I was a mere throttle body, regulating
air to the engine so the driver
could accelerate and
there was no rough idling.
Work-related stress
Back from lunch, three years in,
a note left on my keyboard, WHERE
ARE YOU??!! A scribble penned
by my manager and laden
with animosity. My boundaries
seized, I sink into a QWERTY
perimeter of cubicle prison.
Toxic behavior
I start a side hustle at the gym - 70s Rock & Sweat.
The tall one asks, Is this class for old people?
In harmonious inquiry, a reckless band of super jocks
at the threshold, their once-over for fresh hints
of dormancy on overdrive. Convinced to stay;
millennials love anything retro, I play Don’t Fear
the Reaper for the weights portion of the program.

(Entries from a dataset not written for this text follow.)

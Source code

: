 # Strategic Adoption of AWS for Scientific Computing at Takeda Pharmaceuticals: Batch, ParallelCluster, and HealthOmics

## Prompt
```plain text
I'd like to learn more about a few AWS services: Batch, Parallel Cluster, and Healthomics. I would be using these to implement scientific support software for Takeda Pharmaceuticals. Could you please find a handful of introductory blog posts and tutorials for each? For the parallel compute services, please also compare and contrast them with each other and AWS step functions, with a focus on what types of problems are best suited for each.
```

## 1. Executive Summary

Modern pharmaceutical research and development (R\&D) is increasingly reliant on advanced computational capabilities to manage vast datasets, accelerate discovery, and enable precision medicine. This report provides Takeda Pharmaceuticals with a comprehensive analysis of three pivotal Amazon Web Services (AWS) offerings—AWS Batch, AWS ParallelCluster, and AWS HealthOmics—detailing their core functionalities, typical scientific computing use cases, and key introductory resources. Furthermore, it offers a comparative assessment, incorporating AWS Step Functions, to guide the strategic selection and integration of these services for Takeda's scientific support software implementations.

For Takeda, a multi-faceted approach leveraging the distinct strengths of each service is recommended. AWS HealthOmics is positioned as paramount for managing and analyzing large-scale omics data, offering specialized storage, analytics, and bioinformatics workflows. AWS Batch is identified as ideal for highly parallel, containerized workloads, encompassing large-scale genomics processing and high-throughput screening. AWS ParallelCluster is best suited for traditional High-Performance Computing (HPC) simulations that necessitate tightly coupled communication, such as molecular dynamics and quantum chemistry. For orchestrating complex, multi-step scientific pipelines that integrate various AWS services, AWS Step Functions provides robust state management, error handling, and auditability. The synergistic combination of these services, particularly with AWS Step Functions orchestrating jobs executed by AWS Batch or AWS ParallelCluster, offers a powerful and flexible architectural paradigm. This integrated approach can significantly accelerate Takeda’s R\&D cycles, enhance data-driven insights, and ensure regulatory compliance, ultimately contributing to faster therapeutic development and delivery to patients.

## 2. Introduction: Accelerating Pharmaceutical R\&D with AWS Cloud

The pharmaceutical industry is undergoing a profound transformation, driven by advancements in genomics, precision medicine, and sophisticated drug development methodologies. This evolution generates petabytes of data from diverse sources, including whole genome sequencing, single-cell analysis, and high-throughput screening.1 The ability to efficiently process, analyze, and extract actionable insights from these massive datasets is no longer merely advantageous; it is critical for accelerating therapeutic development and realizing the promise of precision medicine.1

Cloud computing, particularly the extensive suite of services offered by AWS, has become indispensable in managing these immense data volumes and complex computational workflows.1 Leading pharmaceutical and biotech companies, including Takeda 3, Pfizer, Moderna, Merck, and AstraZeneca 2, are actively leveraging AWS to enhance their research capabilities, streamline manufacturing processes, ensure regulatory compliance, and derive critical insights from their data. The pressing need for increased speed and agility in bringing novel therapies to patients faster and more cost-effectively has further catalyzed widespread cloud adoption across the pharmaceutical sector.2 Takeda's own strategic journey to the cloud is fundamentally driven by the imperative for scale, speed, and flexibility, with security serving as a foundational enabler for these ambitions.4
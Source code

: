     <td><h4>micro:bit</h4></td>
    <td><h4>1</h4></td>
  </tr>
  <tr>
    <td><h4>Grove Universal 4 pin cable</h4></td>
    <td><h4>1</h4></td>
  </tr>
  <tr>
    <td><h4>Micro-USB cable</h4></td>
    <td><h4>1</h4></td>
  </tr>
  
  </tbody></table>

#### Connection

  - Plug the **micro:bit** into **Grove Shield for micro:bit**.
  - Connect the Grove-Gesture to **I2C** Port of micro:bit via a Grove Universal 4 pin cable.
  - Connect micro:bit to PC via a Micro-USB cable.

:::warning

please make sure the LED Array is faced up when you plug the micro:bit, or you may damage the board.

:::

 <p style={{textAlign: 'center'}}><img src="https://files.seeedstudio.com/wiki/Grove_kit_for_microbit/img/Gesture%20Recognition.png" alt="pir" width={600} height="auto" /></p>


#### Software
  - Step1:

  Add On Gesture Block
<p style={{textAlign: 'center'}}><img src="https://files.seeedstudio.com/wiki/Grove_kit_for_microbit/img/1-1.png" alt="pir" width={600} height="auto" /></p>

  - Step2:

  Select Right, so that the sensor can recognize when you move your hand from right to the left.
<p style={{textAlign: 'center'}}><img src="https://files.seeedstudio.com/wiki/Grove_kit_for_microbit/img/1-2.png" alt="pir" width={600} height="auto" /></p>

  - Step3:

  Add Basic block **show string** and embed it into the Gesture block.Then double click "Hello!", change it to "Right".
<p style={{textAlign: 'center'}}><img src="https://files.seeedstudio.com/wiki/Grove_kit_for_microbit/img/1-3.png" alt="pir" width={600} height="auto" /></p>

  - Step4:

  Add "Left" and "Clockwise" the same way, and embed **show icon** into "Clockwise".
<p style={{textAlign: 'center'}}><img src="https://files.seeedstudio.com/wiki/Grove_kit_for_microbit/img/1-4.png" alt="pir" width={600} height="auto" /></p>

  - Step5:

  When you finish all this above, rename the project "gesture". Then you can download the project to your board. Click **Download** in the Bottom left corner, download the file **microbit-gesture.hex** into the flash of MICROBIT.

A microaggression wielded with serene pretense
and I am rewarded by their teardrops of labor,
which blink toward me like a bright, white light.
Accident at work
Bush Maze Moments:
a revolving reel of wild mammals
plays on the seatback screen.
Caged in a fuselage of fuel and surging
wings to my destination: Manhattan,
the Magic Kingdom of corporate animals,
where I will learn how to run.
Bobcat soon-to-be cheetah,
whose urban jungle
will become a thicket of ash,
welcomes me on
September 10, 2001.
A spotless landing
in the company of
an unworldly wilderness,
thrown to the lions untamed.
Hostile environment
The empress of copywriters,
her pen – a red sword of superior
rule– tells women, only women
and always younger, that our copy
is second-rate. She wields her
success as proof, ‘as seen in’ magazines
now defunct. I am asked, what
is the wholeness of her humanity? Ha,
precise derision reads the synopsis.
Fair to say her instruction, reflective
of her own climb, is laddered in
the conviction that mastery be brutal.
She divines cruelty for grievances
of grammar and it fells me, my scraps
of ambition a put-into-words pipedream.
Susan Kolon is a Chicago-based health educator and poet. “Jealousy drove me to make amends via poetry. The first time, when my younger sister raced by me on her birthday bicycle, I turned my wheel into hers and she fell into oncoming traffic. I wrote a poem about it, and it worked; my parents forgave me.” She is currently at work on her first book of poems.